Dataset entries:
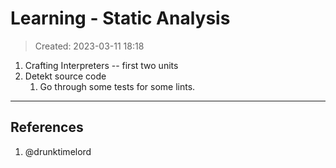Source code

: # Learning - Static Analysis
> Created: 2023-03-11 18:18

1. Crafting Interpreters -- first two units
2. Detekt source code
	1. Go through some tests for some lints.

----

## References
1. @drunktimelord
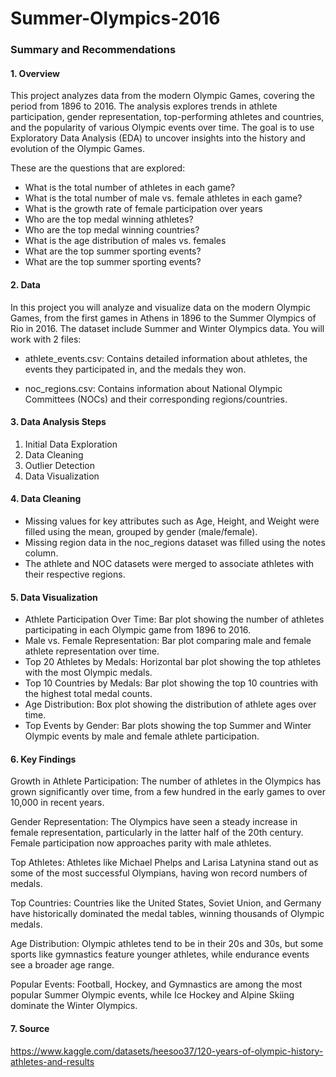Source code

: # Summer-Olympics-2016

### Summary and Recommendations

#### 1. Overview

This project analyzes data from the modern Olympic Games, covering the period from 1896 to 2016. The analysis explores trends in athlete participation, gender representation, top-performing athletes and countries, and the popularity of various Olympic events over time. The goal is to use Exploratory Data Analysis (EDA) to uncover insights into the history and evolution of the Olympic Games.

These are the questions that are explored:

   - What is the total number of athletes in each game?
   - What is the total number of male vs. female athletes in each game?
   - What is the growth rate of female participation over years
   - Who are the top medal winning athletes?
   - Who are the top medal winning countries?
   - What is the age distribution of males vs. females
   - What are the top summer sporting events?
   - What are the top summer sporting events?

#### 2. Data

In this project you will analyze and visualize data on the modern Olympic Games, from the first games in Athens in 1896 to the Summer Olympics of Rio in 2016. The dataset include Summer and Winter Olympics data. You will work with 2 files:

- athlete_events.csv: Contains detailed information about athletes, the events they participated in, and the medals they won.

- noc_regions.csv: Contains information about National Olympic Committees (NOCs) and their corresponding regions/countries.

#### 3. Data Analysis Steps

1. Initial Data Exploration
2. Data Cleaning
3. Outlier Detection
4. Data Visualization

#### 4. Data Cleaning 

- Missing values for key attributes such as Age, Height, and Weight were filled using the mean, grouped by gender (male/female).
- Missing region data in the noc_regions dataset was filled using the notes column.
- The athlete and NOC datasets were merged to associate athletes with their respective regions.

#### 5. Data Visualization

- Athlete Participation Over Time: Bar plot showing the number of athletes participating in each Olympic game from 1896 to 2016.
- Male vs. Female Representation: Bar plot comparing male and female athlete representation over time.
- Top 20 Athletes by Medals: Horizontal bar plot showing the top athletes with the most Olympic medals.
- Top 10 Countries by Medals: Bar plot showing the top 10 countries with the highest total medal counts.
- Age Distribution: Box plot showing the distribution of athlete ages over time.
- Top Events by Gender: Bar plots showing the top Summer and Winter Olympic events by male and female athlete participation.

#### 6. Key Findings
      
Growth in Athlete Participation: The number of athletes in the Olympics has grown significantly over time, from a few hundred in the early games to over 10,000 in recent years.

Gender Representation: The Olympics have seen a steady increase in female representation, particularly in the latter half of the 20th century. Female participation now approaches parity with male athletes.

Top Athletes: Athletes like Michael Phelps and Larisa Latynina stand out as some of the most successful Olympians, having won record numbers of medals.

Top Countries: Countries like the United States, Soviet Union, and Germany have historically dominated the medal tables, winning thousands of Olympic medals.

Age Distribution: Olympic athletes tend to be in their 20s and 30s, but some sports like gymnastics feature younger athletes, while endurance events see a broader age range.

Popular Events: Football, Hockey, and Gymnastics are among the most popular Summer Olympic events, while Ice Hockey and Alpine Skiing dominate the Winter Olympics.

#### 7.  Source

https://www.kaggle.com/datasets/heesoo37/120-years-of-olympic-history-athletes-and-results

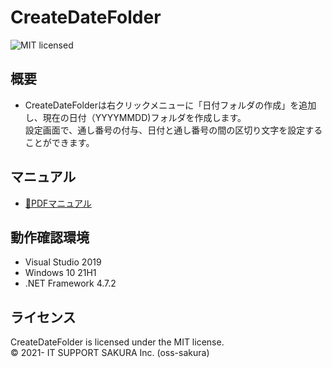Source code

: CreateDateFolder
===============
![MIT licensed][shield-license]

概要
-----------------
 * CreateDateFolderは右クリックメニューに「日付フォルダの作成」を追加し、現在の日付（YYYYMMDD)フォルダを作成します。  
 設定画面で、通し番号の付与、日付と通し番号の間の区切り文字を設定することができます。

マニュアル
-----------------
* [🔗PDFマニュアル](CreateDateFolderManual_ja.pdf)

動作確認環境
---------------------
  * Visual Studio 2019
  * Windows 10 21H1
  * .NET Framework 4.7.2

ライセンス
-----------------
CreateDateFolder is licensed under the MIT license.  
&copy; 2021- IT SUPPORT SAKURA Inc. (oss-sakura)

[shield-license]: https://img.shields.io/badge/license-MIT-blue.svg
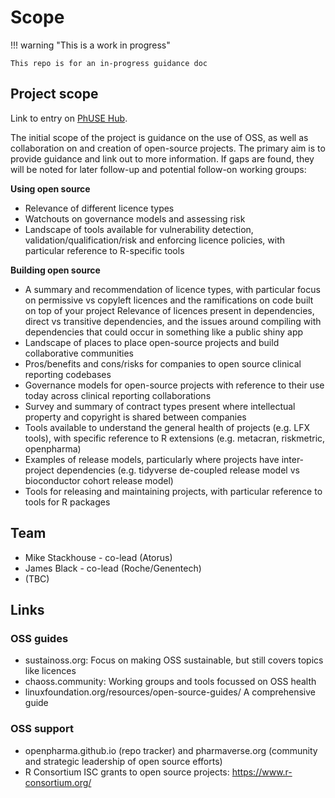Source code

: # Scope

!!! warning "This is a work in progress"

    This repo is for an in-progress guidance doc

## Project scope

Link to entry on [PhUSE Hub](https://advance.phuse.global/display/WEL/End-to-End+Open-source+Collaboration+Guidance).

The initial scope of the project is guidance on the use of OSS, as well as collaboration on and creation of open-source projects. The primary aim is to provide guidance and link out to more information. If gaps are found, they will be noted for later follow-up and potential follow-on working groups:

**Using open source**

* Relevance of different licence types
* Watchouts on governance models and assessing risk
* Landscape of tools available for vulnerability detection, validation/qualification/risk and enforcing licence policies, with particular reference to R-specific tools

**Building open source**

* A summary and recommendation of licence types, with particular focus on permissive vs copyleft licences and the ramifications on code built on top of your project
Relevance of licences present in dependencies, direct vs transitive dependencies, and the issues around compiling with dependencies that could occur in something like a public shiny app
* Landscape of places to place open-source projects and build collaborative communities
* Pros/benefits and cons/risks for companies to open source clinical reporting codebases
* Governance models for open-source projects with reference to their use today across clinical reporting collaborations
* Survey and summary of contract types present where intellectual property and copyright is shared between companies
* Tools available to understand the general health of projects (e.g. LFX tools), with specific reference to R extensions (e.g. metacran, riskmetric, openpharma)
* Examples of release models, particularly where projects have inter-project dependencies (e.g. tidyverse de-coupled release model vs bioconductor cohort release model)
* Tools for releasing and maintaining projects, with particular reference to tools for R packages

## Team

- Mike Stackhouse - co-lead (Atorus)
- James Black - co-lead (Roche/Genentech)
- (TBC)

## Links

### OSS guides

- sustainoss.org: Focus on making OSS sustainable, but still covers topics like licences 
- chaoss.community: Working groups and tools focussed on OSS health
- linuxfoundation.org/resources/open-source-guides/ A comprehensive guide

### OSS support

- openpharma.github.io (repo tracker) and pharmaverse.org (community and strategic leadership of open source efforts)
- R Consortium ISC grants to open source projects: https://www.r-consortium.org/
---
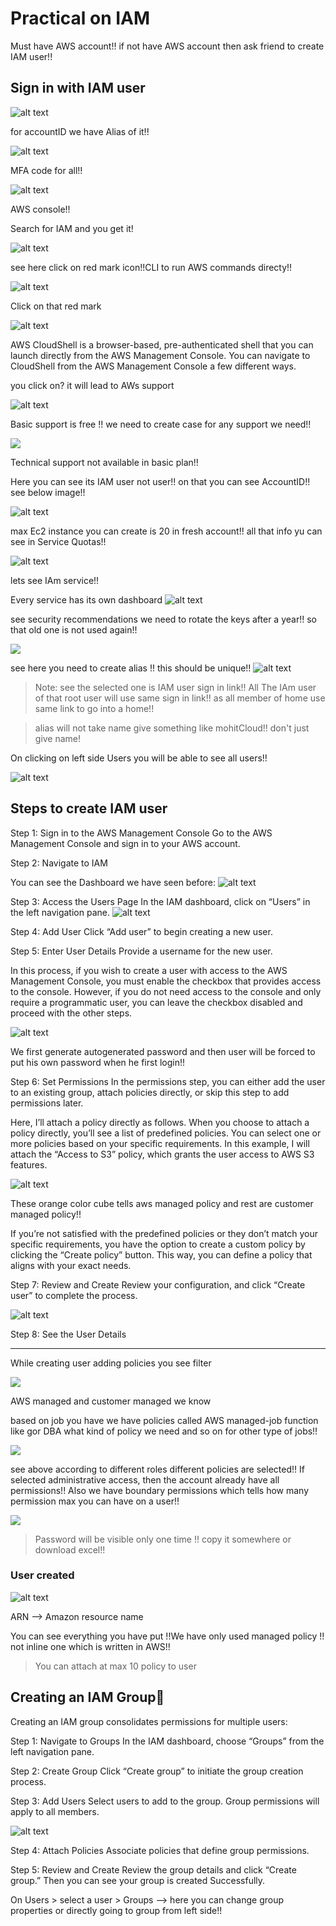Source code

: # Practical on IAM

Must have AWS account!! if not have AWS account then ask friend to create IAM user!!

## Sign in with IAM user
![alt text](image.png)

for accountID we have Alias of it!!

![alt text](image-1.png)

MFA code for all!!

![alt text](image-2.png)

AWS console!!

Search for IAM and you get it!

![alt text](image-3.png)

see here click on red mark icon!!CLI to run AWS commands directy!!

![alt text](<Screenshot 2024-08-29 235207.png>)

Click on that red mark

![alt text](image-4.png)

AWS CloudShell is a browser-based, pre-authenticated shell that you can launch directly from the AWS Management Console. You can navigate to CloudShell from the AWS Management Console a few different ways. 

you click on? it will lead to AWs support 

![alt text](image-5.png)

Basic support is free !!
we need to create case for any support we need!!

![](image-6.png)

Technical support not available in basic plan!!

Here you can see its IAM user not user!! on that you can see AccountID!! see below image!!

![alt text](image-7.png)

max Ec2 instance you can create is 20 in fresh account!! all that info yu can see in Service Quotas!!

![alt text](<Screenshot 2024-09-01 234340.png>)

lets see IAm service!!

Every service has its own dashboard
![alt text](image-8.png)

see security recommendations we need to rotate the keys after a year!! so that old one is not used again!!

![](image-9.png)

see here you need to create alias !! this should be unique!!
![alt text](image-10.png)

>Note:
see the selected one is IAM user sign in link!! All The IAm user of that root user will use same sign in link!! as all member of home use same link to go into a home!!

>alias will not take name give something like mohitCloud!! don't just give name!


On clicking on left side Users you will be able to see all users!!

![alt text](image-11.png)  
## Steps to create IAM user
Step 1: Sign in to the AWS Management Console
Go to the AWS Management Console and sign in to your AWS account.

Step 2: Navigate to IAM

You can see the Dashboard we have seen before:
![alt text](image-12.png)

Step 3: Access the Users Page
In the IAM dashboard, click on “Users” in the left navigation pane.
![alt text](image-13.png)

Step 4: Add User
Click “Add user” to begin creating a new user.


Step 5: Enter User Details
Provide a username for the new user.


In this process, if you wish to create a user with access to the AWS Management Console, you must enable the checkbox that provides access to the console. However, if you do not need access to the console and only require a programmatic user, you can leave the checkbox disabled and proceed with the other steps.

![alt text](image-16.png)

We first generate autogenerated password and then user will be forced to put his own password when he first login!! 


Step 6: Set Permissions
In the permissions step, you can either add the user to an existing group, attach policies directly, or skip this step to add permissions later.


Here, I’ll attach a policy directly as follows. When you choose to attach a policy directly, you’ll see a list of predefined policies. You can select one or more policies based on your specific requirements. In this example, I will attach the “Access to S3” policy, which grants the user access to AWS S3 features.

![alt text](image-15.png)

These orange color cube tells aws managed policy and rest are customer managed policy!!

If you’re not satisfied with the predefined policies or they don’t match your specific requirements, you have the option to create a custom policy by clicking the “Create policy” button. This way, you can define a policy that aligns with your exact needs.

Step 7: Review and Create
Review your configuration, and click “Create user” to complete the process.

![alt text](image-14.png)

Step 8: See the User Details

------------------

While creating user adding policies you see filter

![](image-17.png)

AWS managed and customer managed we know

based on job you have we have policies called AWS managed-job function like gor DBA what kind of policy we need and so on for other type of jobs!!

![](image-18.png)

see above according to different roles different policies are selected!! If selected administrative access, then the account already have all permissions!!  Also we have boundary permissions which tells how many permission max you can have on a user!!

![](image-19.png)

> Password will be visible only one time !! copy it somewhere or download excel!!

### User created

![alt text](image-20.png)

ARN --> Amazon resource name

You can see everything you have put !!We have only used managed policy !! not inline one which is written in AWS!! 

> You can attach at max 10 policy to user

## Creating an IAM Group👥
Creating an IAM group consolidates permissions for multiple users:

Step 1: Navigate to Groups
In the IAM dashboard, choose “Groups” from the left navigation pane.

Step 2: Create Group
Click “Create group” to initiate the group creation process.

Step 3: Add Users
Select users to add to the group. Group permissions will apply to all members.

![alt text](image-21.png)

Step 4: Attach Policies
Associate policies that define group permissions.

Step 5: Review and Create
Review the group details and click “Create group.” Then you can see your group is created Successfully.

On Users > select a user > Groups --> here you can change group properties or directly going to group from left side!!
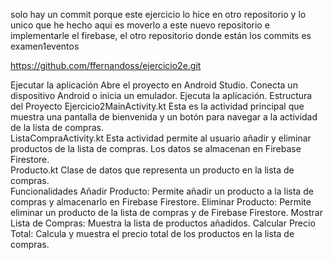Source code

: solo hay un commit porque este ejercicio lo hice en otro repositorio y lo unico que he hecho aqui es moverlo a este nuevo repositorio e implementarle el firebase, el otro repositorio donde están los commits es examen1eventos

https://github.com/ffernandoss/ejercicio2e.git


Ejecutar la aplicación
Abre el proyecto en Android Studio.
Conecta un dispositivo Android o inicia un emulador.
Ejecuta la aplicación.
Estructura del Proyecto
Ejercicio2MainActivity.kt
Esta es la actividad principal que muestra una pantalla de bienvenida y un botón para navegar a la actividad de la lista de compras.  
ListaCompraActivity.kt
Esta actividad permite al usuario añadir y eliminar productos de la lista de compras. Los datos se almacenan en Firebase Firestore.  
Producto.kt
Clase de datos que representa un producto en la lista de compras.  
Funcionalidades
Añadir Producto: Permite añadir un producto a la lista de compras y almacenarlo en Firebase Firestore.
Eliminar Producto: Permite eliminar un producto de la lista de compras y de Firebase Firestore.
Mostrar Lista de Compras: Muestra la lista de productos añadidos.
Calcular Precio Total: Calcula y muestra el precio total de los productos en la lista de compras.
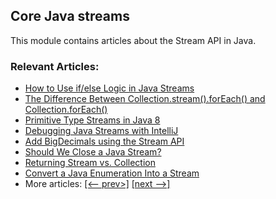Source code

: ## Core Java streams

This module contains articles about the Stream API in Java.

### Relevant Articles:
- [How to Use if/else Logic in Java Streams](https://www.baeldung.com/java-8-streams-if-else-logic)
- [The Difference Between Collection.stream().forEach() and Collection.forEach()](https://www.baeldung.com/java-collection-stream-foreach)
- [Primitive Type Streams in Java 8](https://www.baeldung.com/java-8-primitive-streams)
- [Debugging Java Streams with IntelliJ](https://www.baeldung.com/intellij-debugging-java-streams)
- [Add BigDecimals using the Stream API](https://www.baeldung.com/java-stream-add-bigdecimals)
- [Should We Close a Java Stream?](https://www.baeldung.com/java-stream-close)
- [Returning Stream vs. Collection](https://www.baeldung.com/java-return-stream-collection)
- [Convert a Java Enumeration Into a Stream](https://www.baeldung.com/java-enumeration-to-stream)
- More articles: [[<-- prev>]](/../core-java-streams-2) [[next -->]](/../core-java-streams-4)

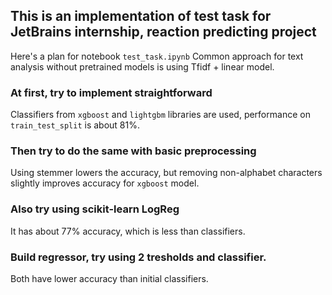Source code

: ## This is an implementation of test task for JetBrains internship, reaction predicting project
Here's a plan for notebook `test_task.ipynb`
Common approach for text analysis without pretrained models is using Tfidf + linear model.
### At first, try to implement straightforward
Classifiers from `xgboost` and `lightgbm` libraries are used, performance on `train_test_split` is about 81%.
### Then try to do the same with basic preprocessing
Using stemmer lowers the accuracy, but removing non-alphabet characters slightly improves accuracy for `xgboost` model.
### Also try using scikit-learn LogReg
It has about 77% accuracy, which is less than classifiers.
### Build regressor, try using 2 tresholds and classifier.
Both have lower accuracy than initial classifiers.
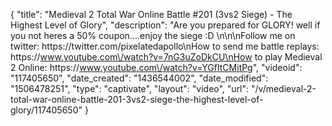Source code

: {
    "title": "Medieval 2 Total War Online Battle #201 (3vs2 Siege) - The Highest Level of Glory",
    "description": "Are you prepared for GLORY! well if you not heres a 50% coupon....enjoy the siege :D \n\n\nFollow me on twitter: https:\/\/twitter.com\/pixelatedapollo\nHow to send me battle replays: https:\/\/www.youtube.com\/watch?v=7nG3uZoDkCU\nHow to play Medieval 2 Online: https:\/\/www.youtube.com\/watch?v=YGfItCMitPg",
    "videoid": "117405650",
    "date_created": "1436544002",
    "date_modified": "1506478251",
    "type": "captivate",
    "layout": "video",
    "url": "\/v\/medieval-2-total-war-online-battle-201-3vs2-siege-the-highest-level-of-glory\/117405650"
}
...
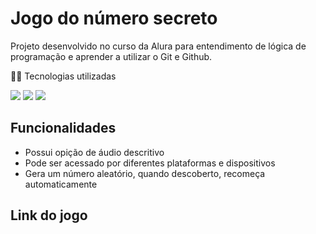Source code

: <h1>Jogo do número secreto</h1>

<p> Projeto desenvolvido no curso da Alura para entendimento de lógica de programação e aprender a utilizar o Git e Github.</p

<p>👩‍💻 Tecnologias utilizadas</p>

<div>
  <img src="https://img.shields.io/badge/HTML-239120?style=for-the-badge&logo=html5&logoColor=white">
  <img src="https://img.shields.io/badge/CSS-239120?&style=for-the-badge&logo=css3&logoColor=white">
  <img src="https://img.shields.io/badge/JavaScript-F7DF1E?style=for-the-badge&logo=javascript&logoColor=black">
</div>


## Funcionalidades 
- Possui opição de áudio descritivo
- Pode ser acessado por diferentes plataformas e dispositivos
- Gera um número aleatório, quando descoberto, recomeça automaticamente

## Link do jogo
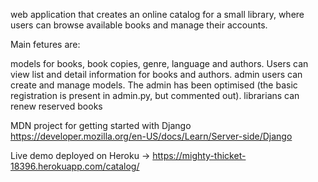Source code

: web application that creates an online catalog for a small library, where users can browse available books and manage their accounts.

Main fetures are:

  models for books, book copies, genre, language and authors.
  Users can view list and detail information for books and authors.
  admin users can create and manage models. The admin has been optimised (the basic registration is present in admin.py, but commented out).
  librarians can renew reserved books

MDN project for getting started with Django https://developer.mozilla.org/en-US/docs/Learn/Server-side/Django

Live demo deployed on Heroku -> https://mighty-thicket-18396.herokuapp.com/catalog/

WHAT THE TASK REQUIRES => Only the lines with "health" are needed; find them in the records and copy each one.

TASK RESPONSE =>
* Tools available to understand the general health of projects (e.g. LFX tools), with specific reference to R extensions (e.g. metacran, riskmetric, openpharma)
- chaoss.community: Working groups and tools focussed on OSS health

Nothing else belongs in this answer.